RECORDS FOR THIS EXERCISE
══════════
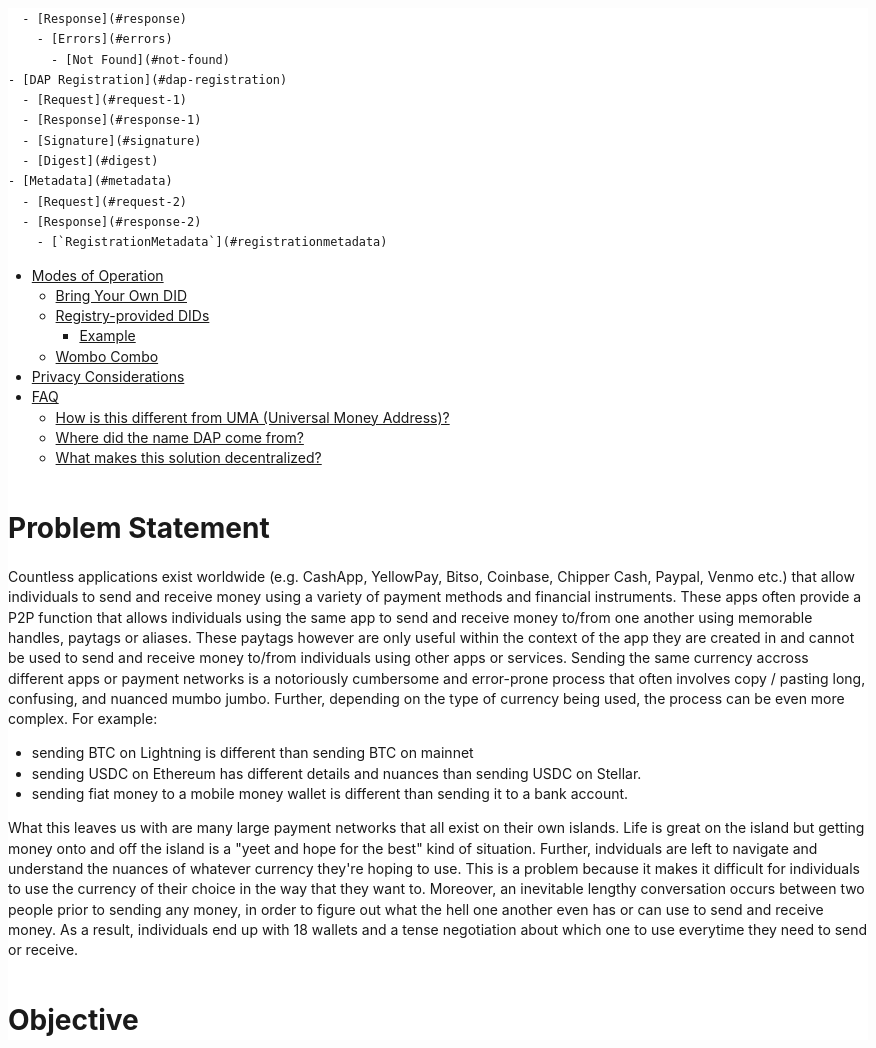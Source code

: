      - [Response](#response)
        - [Errors](#errors)
          - [Not Found](#not-found)
    - [DAP Registration](#dap-registration)
      - [Request](#request-1)
      - [Response](#response-1)
      - [Signature](#signature)
      - [Digest](#digest)
    - [Metadata](#metadata)
      - [Request](#request-2)
      - [Response](#response-2)
        - [`RegistrationMetadata`](#registrationmetadata)
  - [Modes of Operation](#modes-of-operation)
    - [Bring Your Own DID](#bring-your-own-did)
    - [Registry-provided DIDs](#registry-provided-dids)
      - [Example](#example-1)
    - [Wombo Combo](#wombo-combo)
- [Privacy Considerations](#privacy-considerations)
- [FAQ](#faq)
  - [How is this different from UMA (Universal Money Address)?](#how-is-this-different-from-uma-universal-money-address)
  - [Where did the name DAP come from?](#where-did-the-name-dap-come-from)
  - [What makes this solution decentralized?](#what-makes-this-solution-decentralized)



# Problem Statement
Countless applications exist worldwide (e.g. CashApp, YellowPay, Bitso, Coinbase, Chipper Cash, Paypal, Venmo etc.) that allow individuals to send and receive money using a variety of payment methods and financial instruments. These apps often provide a P2P function that allows individuals using the same app to send and receive money to/from one another using memorable handles, paytags or aliases. These paytags however are only useful within the context of the app they are created in and cannot be used to send and receive money to/from individuals using other apps or services. Sending the same currency accross different apps or payment networks is a notoriously cumbersome and error-prone process that often involves copy / pasting long, confusing, and nuanced mumbo jumbo. Further, depending on the type of currency being used, the process can be even more complex. For example: 
* sending BTC on Lightning is different than sending BTC on mainnet
* sending USDC on Ethereum has different details and nuances than sending USDC on Stellar.
* sending fiat money to a mobile money wallet is different than sending it to a bank account.

What this leaves us with are many large payment networks that all exist on their own islands. Life is great on the island but getting money onto and off the island is a "yeet and hope for the best" kind of situation. Further, indviduals are left to navigate and understand the nuances of whatever currency they're hoping to use. This is a problem because it makes it difficult for individuals to use the currency of their choice in the way that they want to. Moreover, an inevitable lengthy conversation occurs between two people prior to sending any money, in order to figure out what the hell one another even has or can use to send and receive money. As a result, individuals end up with 18 wallets and a tense negotiation about which one to use everytime they need to send or receive.

# Objective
══════════
WORK ORDER
Among the entries above, the line containing "# Problem Statement", the line containing "a bank account.", and all lines between them are to be restated word for word; nothing else belongs in the reply.

RESPONSE
# Problem Statement
Countless applications exist worldwide (e.g. CashApp, YellowPay, Bitso, Coinbase, Chipper Cash, Paypal, Venmo etc.) that allow individuals to send and receive money using a variety of payment methods and financial instruments. These apps often provide a P2P function that allows individuals using the same app to send and receive money to/from one another using memorable handles, paytags or aliases. These paytags however are only useful within the context of the app they are created in and cannot be used to send and receive money to/from individuals using other apps or services. Sending the same currency accross different apps or payment networks is a notoriously cumbersome and error-prone process that often involves copy / pasting long, confusing, and nuanced mumbo jumbo. Further, depending on the type of currency being used, the process can be even more complex. For example: 
* sending BTC on Lightning is different than sending BTC on mainnet
* sending USDC on Ethereum has different details and nuances than sending USDC on Stellar.
* sending fiat money to a mobile money wallet is different than sending it to a bank account.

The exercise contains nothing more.